[Material to process — start]

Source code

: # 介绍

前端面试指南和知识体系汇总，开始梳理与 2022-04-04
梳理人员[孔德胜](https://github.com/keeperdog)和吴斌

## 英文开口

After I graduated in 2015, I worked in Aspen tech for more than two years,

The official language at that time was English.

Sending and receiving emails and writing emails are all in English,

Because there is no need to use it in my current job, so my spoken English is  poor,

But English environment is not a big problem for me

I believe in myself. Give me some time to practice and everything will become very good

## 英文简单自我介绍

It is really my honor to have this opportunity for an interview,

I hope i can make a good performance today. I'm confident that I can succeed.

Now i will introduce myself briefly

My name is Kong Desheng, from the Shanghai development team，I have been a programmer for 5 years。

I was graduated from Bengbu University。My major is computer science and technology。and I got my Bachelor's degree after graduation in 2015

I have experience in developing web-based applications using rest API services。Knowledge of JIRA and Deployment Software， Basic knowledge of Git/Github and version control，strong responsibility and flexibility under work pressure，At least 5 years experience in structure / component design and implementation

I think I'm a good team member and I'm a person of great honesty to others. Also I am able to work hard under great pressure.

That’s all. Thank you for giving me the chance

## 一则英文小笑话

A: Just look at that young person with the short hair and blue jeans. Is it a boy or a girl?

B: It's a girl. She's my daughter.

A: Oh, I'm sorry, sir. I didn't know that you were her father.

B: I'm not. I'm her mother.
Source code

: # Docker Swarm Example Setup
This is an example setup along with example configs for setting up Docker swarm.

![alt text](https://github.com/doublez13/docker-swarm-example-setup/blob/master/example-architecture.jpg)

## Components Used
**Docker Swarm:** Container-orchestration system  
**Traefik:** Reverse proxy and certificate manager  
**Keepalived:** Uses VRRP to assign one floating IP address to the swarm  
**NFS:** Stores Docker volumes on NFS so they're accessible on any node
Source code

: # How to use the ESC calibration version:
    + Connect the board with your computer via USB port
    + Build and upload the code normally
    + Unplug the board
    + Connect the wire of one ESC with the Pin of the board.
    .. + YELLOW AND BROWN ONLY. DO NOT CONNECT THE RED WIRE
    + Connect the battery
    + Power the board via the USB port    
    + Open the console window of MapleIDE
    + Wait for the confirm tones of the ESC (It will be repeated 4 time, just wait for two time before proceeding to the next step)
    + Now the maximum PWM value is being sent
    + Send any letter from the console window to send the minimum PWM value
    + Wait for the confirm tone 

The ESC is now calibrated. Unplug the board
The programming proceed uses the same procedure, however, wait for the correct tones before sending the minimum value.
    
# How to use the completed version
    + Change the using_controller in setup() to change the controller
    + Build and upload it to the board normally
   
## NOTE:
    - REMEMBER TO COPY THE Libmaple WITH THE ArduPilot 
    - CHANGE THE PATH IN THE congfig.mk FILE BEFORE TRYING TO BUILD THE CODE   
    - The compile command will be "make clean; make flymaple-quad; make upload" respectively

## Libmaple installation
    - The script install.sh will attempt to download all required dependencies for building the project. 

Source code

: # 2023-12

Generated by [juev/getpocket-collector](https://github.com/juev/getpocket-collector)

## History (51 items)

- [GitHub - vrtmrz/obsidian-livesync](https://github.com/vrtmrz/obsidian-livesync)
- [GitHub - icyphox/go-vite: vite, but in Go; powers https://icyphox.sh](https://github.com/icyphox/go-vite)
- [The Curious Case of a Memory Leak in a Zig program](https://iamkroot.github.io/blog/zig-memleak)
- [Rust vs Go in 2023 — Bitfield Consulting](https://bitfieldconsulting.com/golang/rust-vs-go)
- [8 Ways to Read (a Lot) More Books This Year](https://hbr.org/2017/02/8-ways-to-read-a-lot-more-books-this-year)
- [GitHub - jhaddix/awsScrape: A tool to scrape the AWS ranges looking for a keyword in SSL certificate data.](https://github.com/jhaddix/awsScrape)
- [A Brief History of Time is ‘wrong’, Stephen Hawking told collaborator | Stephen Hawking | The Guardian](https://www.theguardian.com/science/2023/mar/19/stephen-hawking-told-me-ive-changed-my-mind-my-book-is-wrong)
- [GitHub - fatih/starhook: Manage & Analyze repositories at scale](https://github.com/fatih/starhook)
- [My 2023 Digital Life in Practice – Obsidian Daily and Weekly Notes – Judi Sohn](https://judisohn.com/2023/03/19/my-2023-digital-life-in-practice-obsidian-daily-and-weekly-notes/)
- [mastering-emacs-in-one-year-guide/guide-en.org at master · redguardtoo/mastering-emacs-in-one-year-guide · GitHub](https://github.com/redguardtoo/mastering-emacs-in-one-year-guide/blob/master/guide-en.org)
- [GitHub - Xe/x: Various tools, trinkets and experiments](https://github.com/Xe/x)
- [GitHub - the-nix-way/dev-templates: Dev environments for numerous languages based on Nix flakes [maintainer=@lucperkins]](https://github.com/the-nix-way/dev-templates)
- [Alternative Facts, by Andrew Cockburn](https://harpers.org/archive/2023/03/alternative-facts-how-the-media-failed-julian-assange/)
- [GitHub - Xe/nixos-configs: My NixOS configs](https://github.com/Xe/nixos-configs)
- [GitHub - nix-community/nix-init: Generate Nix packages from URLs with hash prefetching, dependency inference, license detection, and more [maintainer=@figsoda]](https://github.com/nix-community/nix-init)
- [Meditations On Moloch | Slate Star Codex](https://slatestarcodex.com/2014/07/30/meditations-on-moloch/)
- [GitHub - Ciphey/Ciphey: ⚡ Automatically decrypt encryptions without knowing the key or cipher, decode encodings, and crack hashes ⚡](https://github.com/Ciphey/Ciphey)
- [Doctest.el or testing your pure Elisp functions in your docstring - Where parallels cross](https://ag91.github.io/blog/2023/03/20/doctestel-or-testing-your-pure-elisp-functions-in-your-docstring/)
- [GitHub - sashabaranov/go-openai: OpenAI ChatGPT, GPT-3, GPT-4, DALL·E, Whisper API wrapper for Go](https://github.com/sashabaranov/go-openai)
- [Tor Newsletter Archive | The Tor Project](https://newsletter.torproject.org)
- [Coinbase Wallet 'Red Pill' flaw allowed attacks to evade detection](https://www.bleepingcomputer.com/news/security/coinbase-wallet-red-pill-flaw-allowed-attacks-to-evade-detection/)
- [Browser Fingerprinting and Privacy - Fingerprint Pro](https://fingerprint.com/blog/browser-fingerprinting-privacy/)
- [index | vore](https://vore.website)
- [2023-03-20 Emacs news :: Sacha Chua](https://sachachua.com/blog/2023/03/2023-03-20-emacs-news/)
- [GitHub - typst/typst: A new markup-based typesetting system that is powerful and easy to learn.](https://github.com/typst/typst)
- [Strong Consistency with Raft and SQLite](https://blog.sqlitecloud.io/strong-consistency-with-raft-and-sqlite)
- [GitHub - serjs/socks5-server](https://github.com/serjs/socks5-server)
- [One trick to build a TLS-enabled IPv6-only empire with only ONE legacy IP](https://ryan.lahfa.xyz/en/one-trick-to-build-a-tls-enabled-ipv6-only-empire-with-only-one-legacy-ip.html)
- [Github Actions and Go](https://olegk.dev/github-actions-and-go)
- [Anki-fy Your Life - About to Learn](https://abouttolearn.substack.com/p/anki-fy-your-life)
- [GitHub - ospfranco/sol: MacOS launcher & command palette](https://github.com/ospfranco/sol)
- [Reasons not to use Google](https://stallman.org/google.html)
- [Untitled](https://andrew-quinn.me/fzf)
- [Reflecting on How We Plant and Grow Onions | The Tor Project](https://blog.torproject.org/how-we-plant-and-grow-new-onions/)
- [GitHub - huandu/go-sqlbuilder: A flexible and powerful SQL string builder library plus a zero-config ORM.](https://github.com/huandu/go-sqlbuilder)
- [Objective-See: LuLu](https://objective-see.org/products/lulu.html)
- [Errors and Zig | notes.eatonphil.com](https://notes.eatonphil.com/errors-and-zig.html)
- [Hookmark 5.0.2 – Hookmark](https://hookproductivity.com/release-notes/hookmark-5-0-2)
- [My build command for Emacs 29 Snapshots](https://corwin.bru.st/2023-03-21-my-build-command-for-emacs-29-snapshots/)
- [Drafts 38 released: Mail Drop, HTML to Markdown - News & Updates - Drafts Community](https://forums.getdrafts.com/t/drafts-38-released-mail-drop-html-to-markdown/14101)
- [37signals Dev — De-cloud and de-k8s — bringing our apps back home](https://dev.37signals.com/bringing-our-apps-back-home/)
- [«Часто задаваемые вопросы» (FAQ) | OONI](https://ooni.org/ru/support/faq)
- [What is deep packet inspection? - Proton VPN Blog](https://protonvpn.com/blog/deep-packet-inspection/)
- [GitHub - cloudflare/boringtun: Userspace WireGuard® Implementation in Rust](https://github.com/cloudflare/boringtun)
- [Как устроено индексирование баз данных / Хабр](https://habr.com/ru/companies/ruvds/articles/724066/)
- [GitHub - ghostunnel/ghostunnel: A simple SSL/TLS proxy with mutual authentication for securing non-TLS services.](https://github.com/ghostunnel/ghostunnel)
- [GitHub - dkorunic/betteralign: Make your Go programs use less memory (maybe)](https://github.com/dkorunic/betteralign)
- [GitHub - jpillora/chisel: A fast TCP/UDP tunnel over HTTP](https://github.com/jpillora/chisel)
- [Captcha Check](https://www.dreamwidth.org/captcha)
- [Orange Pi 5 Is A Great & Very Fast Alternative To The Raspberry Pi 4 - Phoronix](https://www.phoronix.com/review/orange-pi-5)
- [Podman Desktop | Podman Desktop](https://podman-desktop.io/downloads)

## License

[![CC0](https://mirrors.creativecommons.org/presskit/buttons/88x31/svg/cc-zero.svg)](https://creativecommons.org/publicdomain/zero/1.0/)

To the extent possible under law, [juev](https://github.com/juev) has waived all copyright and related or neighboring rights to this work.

[Material to process — finish]

Look above for the line with "- [GitHub - Xe/x: Various" and the line with "- [GitHub - Ciphey/Ciphey: ⚡". Retype those two lines and every line between them exactly, adding nothing.

Finished task:
- [GitHub - Xe/x: Various tools, trinkets and experiments](https://github.com/Xe/x)
- [GitHub - the-nix-way/dev-templates: Dev environments for numerous languages based on Nix flakes [maintainer=@lucperkins]](https://github.com/the-nix-way/dev-templates)
- [Alternative Facts, by Andrew Cockburn](https://harpers.org/archive/2023/03/alternative-facts-how-the-media-failed-julian-assange/)
- [GitHub - Xe/nixos-configs: My NixOS configs](https://github.com/Xe/nixos-configs)
- [GitHub - nix-community/nix-init: Generate Nix packages from URLs with hash prefetching, dependency inference, license detection, and more [maintainer=@figsoda]](https://github.com/nix-community/nix-init)
- [Meditations On Moloch | Slate Star Codex](https://slatestarcodex.com/2014/07/30/meditations-on-moloch/)
- [GitHub - Ciphey/Ciphey: ⚡ Automatically decrypt encryptions without knowing the key or cipher, decode encodings, and crack hashes ⚡](https://github.com/Ciphey/Ciphey)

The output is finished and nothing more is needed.